In chapter eight, Bazerman discusses how people must make a concerted effort to change how we make ethical decisions and for this to happen we must first realize how susceptible we are to our unconscious biases. To do this, we must find ways to tame our “want” self so that we can make sound decisions. By giving ourselves the ability to evaluate multiple options we are giving our “should” self a fighting chance. For this to happen, we must first think about a situation before acting. When people train for situations, you are better prepared for the “hidden psychological forces” (Murphy’s Law) that always seem to rear their ugly head with ethical dilemmas. To help better prepare yourself, you need to think about the different motivations that can impede decision making. Those that prepare ahead of time for anything have a better chance of being successful than the ones that do not. For example, people study for months before the GMAT or GRE so that they can score well. Additionally, people prepare (they should) for interviews by researching the company as well as preparing for the dreaded “what is your weakness” question. According to Bazerman, there is no difference between preparing for a test or interview and preparing for the decision-making process. By doing so, people increase their “accuracy in the planning stage of decision making.and arm [themselves] with accurate information about [their] most likely response.” (Bazerman 2641) Additionally, preparing for and then acting that way during situations is not enough. To ensure that we did in fact act how we practiced, we need to accurately evaluate our performance immediately so that the events are fresh in out mind. By doing so, you will be able to “describe how [the] bias might affect your recollection of the decision.” (Bazerman 2696) Only when we make a conscious effort to identify situations that could prevent us from acting in an ethical manner will we become the ethical person we want to be.

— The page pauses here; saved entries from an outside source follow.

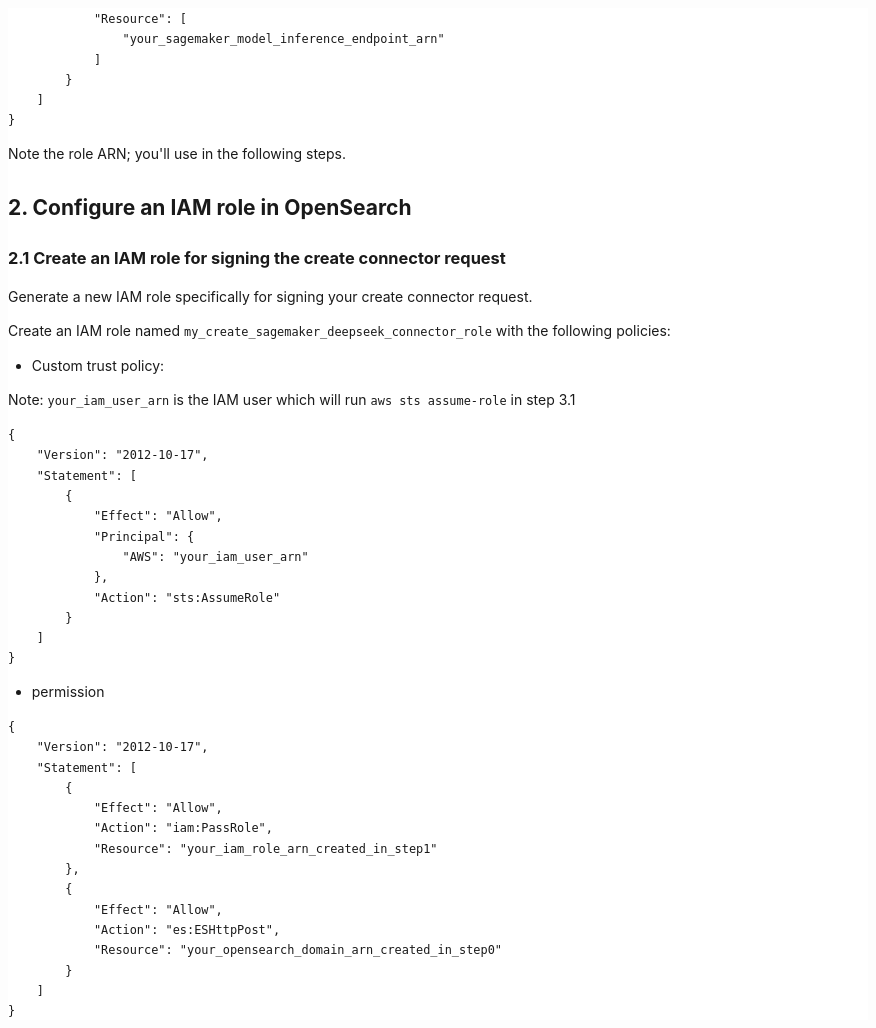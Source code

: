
 ```
            "Resource": [
                "your_sagemaker_model_inference_endpoint_arn"
            ]
        }
    ]
}
```

Note the role ARN; you'll use in the following steps.

## 2. Configure an IAM role in OpenSearch

### 2.1 Create an IAM role for signing the create connector request

Generate a new IAM role specifically for signing your create connector request.


Create an IAM role named `my_create_sagemaker_deepseek_connector_role` with the following policies: 
- Custom trust policy:

Note: `your_iam_user_arn` is the IAM user which will run `aws sts assume-role` in step 3.1
```
{
    "Version": "2012-10-17",
    "Statement": [
        {
            "Effect": "Allow",
            "Principal": {
                "AWS": "your_iam_user_arn"
            },
            "Action": "sts:AssumeRole"
        }
    ]
}
```
- permission
```
{
    "Version": "2012-10-17",
    "Statement": [
        {
            "Effect": "Allow",
            "Action": "iam:PassRole",
            "Resource": "your_iam_role_arn_created_in_step1"
        },
        {
            "Effect": "Allow",
            "Action": "es:ESHttpPost",
            "Resource": "your_opensearch_domain_arn_created_in_step0"
        }
    ]
}
```
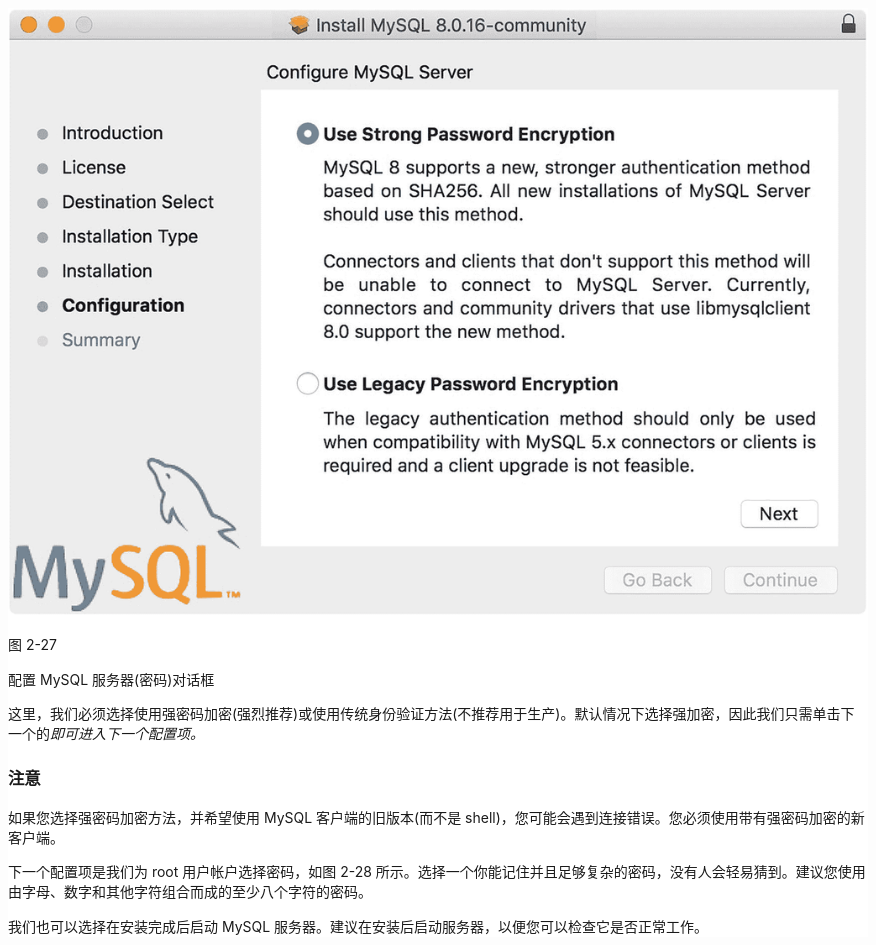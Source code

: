 ![img/478423_1_En_2_Fig27_HTML.jpg](img/478423_1_En_2_Fig27_HTML.jpg)

图 2-27

配置 MySQL 服务器(密码)对话框

这里，我们必须选择使用强密码加密(强烈推荐)或使用传统身份验证方法(不推荐用于生产)。默认情况下选择强加密，因此我们只需单击下一个的*即可进入下一个配置项。*

### 注意

如果您选择强密码加密方法，并希望使用 MySQL 客户端的旧版本(而不是 shell)，您可能会遇到连接错误。您必须使用带有强密码加密的新客户端。

下一个配置项是我们为 root 用户帐户选择密码，如图 2-28 所示。选择一个你能记住并且足够复杂的密码，没有人会轻易猜到。建议您使用由字母、数字和其他字符组合而成的至少八个字符的密码。

我们也可以选择在安装完成后启动 MySQL 服务器。建议在安装后启动服务器，以便您可以检查它是否正常工作。
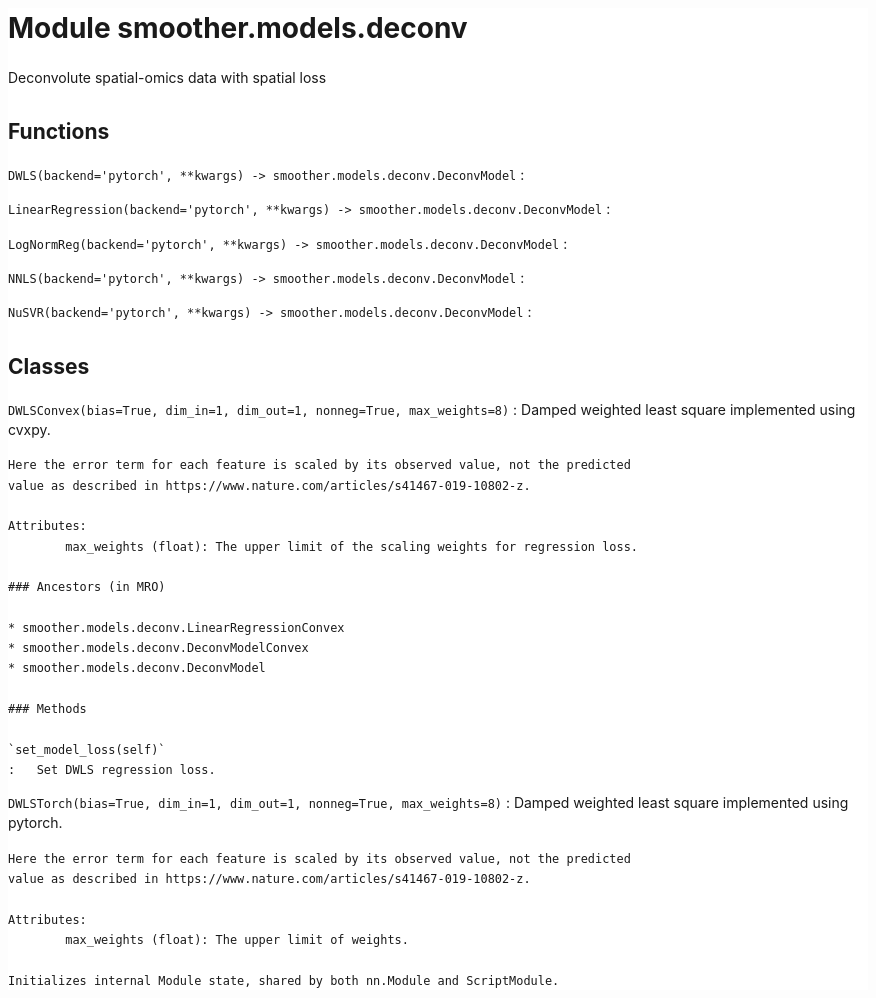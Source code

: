 Module smoother.models.deconv
=============================
Deconvolute spatial-omics data with spatial loss

Functions
---------

    
`DWLS(backend='pytorch', **kwargs) ‑> smoother.models.deconv.DeconvModel`
:   

    
`LinearRegression(backend='pytorch', **kwargs) ‑> smoother.models.deconv.DeconvModel`
:   

    
`LogNormReg(backend='pytorch', **kwargs) ‑> smoother.models.deconv.DeconvModel`
:   

    
`NNLS(backend='pytorch', **kwargs) ‑> smoother.models.deconv.DeconvModel`
:   

    
`NuSVR(backend='pytorch', **kwargs) ‑> smoother.models.deconv.DeconvModel`
:   

Classes
-------

`DWLSConvex(bias=True, dim_in=1, dim_out=1, nonneg=True, max_weights=8)`
:   Damped weighted least square implemented using cvxpy.
    
    Here the error term for each feature is scaled by its observed value, not the predicted
    value as described in https://www.nature.com/articles/s41467-019-10802-z.
    
    Attributes:
            max_weights (float): The upper limit of the scaling weights for regression loss.

    ### Ancestors (in MRO)

    * smoother.models.deconv.LinearRegressionConvex
    * smoother.models.deconv.DeconvModelConvex
    * smoother.models.deconv.DeconvModel

    ### Methods

    `set_model_loss(self)`
    :   Set DWLS regression loss.

`DWLSTorch(bias=True, dim_in=1, dim_out=1, nonneg=True, max_weights=8)`
:   Damped weighted least square implemented using pytorch.
    
    Here the error term for each feature is scaled by its observed value, not the predicted
    value as described in https://www.nature.com/articles/s41467-019-10802-z.
    
    Attributes:
            max_weights (float): The upper limit of weights.
    
    Initializes internal Module state, shared by both nn.Module and ScriptModule.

After reading the book “Blind Spots,” I felt there was a strong correlation with the movie “Enron,” because there were quite a few people who fell into unethical intentionality, such as Jeffrey Skilling and Andrew Fastow, as well as some who belong with unethical unintentionality, such as the people like Sherron Watkins, the Enron vice president. Additionally, there were others that fell victim to bounded ethicality and allowed their preferences and biases to affect how they viewed ethical dilemmas such as the traders.
In summary, I found it to be quite informative because it brought to light how people’s busy life easily effects their ethical decision-making process and prevent them from noticing the sinkholes that ethical fading causes in ourselves and organizations. Because of this, it is not uncommon for us to systematically overestimate how we will or will not act in future situations because of behavior forecasting errors. Especially when you consider how biased people’s implicit attitudes are towards people, which causes them to reconstruct information to make their actions appear ethical. Furthermore, people’s self-interest can cause them to tilt the scales of fairness in their favor because of their egocentric nature that leads to overclaiming resources which overly discounts the future of the environment and society. Only when people realize just how susceptible we are too unethical behavior will we be able to bridge the gap between who we are and who we want to be.
Bazerman, Max H.; Tenbrunsel, Ann E. Blind Spots: Why We Fail to Do What’s Right and What to Do about It (Kindle). Princeton University Press. Kindle Edition.